> TRY IT:
Look down the entries below and report how many lines hold the string "style"; write nothing else.

> EXTRACTED DATA:

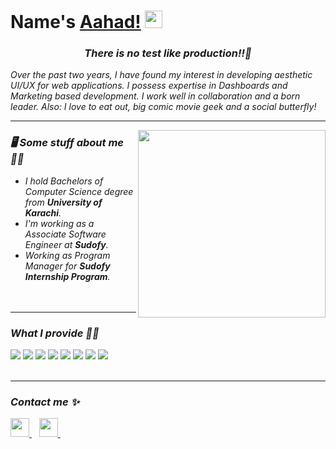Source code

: <h1><strong>Name's <a href="https://aahad.vercel.app">Aahad!</a></strong> <img src="https://raw.githubusercontent.com/syedareehaquasar/syedareehaquasar/master/gifs/Hi.gif" width="28px"></h1>


<h3 align="center"><em><i>There is no test like production!!<i/>💯</em></h3>

<p>Over the past two years, I have found my interest in developing aesthetic UI/UX for web applications. I possess expertise in Dashboards and Marketing based development. I work well in collaboration and a born leader. Also: I love to eat out, big comic movie geek and a social butterfly!</p>

<hr>
<img align="right" src="https://media.giphy.com/media/26tn33aiTi1jkl6H6/giphy.gif" width="300px">
<h3>🖥 Some stuff about me ✌🏻</h3>
<ul>
<li>I hold <em>Bachelors of Computer Science</em> degree from <strong>University of Karachi</strong>.</li>
<li>I'm working as a <em>Associate Software Engineer</em> at <strong>Sudofy</strong>.</li>
<li>Working as <em>Program Manager</em> for <strong>Sudofy Internship Program</strong>.</li>
    <br/>
    <br/>
</ul>
<hr>

<h3>What I provide 👨‍💻</h3>
<div>
    <img src="https://img.shields.io/badge/html5-%23E34F26.svg?style=for-the-badge&logo=html5&logoColor=white">
    <img src="https://img.shields.io/badge/css3-%231572B6.svg?style=for-the-badge&logo=css3&logoColor=white">
     <img src="https://img.shields.io/badge/sass-%23C76494.svg?style=for-the-badge&logo=sass&logoColor=white">
    <img src="https://img.shields.io/badge/javascript-%23EFD81D.svg?style=for-the-badge&logo=javascript&logoColor=white">
    <img src="https://img.shields.io/badge/git-%23F05033.svg?style=for-the-badge&logo=git&logoColor=white">
    <img src="https://img.shields.io/badge/react-%2361DCFB.svg?style=for-the-badge&logo=react&logoColor=white">
    <img src="https://img.shields.io/badge/materialui-%2361DCFB.svg?style=for-the-badge&logo=materialui&logoColor=white">
    <img src="https://img.shields.io/badge/gatsby-%23563D7C.svg?style=for-the-badge&logo=gatsby&logoColor=white">
</div>
<br>
<hr>

<h3>Contact me ✨</h3>
<div>
    <a href="https://www.linkedin.com/in/aahad-aazar-b83b77197/">
        <img src="https://image.flaticon.com/icons/png/512/145/145807.png" width="30px">
    </a>&nbsp;&nbsp;
    <a href="mailto: aahadaazar@hotmail.com">
        <img src="https://image.flaticon.com/icons/png/512/732/732223.png" width="30px">
    </a>&nbsp;&nbsp;
</div>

> OUTPUT BELOW:
8